======== Records for processing
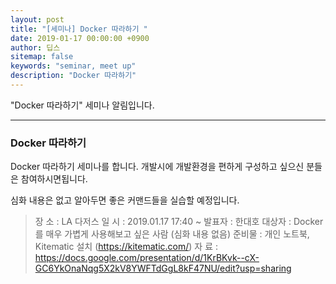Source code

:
 ```yaml
---
layout: post
title: "[세미나] Docker 따라하기 "
date: 2019-01-17 00:00:00 +0900
author: 딥스
sitemap: false
keywords: "seminar, meet up"
description: "Docker 따라하기"
---
```


"Docker 따라하기" 세미나 알림입니다.

---

### Docker 따라하기

Docker 따라하기 세미나를 합니다. 개발시에 개발환경을 편하게 구성하고 싶으신 분들은 참여하시면됩니다. 

심화 내용은 없고 알아두면 좋은 커맨드들을 실습할 예정입니다.

> 장 소 : LA 다저스
> 일 시 : 2019.01.17 17:40 ~
> 발표자 : 한대호
> 대상자 : Docker를 매우 가볍게 사용해보고 싶은 사람 (심화 내용 없음)
> 준비물 : 개인 노트북, Kitematic 설치 (https://kitematic.com/)
> 자 료 : https://docs.google.com/presentation/d/1KrBKvk--cX-GC6YkOnaNqg5X2kV8YWFTdGgL8kF47NU/edit?usp=sharing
================
Look at the records above. Copy every line where the string "따라하기" occurs.

title: "[세미나] Docker 따라하기 "
description: "Docker 따라하기"
"Docker 따라하기" 세미나 알림입니다.
### Docker 따라하기
Docker 따라하기 세미나를 합니다. 개발시에 개발환경을 편하게 구성하고 싶으신 분들은 참여하시면됩니다. 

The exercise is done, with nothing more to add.